Within the TcR αβ T cells two main subsets are characterized: major histocompatibility class I (MHC-I) restricted CD8+ T cells with mainly cytolytic effector functions and MHC-II restricted CD4+ T cells. These CD4+ T cells are involved in the fine tuning of immune responses of the innate as well as the adaptive immune system. After activation via MHC-II presented peptides, CD4+ T cells differentiate into various effector cell populations to accomplish their diverse functions. As a consequence, the differentiated CD4+ population represents a functionally heterogeneous population containing a panel of cell subsets with different effector functions: TH1, TH2, TH17, and regulatory T cells (Tregs). In swine, knowledge about these functionally characterized subsets is still rudimental and a range of open questions exists. Tregs, identified by the expression of the transcription factor Foxp3, play a crucial role in the down-regulation and modulation of immune responses and in swine the majority of them are defined by a co-expression of CD4 and CD25. Especially CD4+ T cells with high CD25 expression show cell-cell contact dependent regulatory activity. CD25 low positive CD4+ cells seem to be potent producers of IL-10. For an efficacious vaccination these cells might have a negative impact and a stimulation of this subset has to be avoided. More important for a protective immune response are TH1, TH2 and TH17 cells. In contrast to the naïve CD4+ T-cell subpopulation, porcine differentiated CD4+ T cells show the peculiarity of a CD8α expression. The CD4+CD8α+ T cell subpopulation contains activated as well as memory Thelper cells. CD4+CD8α+ T cells showing a production of IL-17 can be characterized as porcine TH17 cells with the capacity for stimulation of neutrophils and are therefore involved in the immune response against bacterial antigens.

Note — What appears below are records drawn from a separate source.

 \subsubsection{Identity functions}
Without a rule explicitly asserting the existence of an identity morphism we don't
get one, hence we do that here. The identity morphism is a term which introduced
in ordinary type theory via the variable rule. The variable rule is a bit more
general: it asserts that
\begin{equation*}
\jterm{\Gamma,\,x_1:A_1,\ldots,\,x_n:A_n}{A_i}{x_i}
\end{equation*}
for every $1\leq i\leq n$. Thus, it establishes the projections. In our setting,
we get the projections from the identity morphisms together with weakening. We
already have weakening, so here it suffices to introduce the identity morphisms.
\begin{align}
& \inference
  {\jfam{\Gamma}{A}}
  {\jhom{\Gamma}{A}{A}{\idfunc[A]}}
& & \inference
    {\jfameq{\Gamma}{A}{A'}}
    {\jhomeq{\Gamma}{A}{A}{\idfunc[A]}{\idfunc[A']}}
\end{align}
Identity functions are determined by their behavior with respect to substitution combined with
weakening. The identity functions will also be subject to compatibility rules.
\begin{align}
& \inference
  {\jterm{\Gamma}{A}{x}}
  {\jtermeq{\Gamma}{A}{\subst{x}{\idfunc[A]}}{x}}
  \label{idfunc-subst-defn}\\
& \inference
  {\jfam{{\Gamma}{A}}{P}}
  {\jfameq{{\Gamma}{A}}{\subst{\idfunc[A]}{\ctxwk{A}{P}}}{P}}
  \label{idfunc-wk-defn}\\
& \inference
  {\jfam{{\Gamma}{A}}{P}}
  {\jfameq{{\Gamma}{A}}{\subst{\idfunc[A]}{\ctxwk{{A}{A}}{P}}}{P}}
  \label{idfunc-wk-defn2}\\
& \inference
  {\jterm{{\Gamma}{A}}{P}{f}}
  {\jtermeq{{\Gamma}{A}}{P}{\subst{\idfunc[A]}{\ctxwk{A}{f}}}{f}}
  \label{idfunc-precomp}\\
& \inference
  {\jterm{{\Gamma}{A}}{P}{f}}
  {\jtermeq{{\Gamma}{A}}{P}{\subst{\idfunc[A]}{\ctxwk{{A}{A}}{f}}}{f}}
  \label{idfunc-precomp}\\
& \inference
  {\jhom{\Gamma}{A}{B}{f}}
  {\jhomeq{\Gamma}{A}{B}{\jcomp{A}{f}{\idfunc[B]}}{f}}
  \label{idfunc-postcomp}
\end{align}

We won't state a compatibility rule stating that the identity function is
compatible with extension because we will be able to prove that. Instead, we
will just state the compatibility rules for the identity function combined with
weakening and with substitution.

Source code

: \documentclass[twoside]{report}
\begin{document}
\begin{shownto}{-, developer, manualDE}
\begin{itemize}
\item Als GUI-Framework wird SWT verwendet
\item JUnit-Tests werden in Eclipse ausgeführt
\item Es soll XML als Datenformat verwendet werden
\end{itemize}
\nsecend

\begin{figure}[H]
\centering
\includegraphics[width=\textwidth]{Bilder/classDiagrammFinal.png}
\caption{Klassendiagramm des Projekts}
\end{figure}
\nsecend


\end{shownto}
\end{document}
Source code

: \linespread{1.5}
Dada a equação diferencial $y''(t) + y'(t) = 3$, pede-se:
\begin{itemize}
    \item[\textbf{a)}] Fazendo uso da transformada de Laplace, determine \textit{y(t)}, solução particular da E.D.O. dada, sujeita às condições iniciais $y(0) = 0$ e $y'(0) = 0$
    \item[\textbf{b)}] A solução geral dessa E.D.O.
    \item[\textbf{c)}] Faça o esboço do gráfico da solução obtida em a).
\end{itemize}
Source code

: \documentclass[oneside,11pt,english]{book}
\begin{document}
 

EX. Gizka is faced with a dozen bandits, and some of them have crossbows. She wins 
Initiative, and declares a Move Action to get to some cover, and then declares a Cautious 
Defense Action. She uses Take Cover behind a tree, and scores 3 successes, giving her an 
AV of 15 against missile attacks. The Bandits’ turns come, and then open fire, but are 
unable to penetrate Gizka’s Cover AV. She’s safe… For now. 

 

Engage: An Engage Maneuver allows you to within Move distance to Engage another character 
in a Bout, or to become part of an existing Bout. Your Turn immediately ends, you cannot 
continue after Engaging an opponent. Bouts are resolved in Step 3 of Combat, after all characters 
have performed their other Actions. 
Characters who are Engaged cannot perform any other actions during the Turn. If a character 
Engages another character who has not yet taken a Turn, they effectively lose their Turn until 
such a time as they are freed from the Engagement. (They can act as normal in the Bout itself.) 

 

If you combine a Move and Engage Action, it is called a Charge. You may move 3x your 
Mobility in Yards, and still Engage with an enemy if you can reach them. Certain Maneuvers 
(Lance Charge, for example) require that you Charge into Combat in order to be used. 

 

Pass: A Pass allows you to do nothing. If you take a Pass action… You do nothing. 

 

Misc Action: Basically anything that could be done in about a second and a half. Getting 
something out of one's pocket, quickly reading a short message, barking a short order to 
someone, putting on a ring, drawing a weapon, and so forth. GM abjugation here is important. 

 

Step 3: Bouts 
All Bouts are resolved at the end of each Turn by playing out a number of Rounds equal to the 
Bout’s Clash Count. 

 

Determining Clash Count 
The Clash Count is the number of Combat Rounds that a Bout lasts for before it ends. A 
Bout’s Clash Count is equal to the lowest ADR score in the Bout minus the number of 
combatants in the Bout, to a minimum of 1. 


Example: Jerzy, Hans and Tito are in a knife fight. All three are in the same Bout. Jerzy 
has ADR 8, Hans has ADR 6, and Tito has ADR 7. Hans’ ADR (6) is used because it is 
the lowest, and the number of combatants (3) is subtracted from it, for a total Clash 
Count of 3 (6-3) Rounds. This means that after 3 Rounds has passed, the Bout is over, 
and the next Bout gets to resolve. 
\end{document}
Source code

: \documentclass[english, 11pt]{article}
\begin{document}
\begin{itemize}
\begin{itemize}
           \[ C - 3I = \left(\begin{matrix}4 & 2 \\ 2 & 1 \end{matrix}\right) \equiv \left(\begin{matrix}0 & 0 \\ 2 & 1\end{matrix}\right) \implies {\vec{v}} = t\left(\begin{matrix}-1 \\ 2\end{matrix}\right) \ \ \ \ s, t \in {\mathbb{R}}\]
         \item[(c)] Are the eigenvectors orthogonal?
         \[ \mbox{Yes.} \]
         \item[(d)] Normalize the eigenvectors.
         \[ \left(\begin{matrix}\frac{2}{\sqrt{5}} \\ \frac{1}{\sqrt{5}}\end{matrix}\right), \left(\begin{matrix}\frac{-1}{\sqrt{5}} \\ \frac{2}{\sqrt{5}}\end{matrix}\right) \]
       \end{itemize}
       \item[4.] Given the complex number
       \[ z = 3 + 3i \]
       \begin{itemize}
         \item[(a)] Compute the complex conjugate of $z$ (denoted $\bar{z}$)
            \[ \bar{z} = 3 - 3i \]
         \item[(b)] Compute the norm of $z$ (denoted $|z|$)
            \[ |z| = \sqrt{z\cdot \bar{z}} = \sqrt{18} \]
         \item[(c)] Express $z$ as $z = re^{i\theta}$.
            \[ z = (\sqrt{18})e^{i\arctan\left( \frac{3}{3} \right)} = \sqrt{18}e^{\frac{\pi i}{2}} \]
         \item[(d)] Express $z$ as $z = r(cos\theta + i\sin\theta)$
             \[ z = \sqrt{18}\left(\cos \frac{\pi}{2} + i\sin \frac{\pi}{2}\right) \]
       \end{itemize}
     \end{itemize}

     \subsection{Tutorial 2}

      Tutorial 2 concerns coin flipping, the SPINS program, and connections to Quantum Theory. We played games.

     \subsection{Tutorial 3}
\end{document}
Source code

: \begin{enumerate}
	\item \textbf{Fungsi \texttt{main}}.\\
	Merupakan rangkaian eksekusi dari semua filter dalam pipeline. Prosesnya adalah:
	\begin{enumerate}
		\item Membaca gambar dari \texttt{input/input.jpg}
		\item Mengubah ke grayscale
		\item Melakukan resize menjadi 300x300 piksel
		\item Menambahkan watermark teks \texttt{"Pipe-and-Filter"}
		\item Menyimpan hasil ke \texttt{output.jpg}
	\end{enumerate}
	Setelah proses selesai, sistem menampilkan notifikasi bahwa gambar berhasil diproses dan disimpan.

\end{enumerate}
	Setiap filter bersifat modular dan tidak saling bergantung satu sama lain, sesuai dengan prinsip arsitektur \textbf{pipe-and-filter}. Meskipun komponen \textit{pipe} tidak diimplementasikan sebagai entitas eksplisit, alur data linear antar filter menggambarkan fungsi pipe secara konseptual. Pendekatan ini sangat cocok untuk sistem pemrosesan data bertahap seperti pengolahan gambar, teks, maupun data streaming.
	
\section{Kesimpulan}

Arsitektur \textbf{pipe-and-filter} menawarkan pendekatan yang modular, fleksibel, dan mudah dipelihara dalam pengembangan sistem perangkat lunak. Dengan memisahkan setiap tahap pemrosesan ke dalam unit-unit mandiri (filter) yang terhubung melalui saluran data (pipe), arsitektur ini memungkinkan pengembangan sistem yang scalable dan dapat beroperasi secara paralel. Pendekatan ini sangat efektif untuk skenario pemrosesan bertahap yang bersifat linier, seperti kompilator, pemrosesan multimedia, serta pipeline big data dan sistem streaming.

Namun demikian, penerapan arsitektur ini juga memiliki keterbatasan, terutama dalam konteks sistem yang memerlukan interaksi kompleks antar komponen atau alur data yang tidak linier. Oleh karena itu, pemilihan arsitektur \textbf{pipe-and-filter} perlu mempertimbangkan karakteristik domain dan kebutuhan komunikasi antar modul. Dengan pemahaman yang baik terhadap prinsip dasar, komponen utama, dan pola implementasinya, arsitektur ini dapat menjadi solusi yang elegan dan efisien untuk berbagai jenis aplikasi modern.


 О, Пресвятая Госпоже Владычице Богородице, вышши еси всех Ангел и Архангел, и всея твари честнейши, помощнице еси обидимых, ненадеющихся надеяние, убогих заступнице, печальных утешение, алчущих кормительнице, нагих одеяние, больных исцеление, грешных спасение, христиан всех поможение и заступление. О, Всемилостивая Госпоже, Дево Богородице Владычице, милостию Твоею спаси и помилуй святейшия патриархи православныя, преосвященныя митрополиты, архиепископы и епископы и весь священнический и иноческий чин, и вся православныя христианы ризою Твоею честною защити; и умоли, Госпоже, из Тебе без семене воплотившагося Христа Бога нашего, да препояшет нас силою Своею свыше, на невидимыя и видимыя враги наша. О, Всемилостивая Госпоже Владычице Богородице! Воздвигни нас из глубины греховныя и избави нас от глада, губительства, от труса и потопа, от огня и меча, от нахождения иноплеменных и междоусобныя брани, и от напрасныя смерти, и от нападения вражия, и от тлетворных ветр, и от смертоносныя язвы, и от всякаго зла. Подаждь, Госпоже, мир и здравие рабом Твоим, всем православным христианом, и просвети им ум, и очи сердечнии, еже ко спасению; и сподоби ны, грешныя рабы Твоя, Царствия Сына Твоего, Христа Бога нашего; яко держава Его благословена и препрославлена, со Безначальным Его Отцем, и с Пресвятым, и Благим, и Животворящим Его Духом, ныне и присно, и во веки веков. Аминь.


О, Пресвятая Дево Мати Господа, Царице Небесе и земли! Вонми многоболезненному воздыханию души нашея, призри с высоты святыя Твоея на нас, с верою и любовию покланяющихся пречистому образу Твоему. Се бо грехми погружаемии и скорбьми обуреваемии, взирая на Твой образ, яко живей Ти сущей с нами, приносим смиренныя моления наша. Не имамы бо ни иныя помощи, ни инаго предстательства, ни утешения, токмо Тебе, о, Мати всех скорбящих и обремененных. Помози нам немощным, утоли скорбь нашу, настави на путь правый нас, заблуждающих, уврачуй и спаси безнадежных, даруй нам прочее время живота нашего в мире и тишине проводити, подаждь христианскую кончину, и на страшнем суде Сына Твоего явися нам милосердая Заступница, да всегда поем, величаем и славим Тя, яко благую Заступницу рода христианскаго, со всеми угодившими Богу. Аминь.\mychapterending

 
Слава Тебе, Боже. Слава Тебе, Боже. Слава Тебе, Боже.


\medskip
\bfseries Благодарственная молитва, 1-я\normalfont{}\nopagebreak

IFN-γ and TNF-α producing T cells are also included in the heterogeneous CD4+CD8α+ subpopulation and represent porcine TH1 cells. CD27 expression discriminates CD4+CD8α + T cells into CD27+ and CD27- cells with characteristics of central and effector memory T-helper cells, respectively.
The generation of CD4+ memory T cells is a hallmark of efficacious vaccines. Consequently, these vaccine antigenspecific memory T cells should be detectable in functional assays. ELISpot analyses can be used to detect the frequency of vaccine-antigen specific IFN-γ, TNF-α or IL-17 producing cells and thereby enable a quantitative analysis of memory cells induced by vaccination. More detailed analyses can be performed by flow cytometry (FCM). FCM enables the identification of the phenotype of antigen-specific cytokine producing cells. Thereby, the involvement of CD8+ cytolytic T cells or the detailed phenotype of the CD4+ T cell population in regard to central or effector memory cells can be identified. Furthermore, FCM provides the possibility to detect multi-functional T cells producing two and more cytokines on the single cell level. The presence of multi-functional T cells may represent a correlate of a successful immune-stimulation. Whether these T cells will furthermore represent correlates of protection has to be elucidated for each vaccine and for each infectious disease.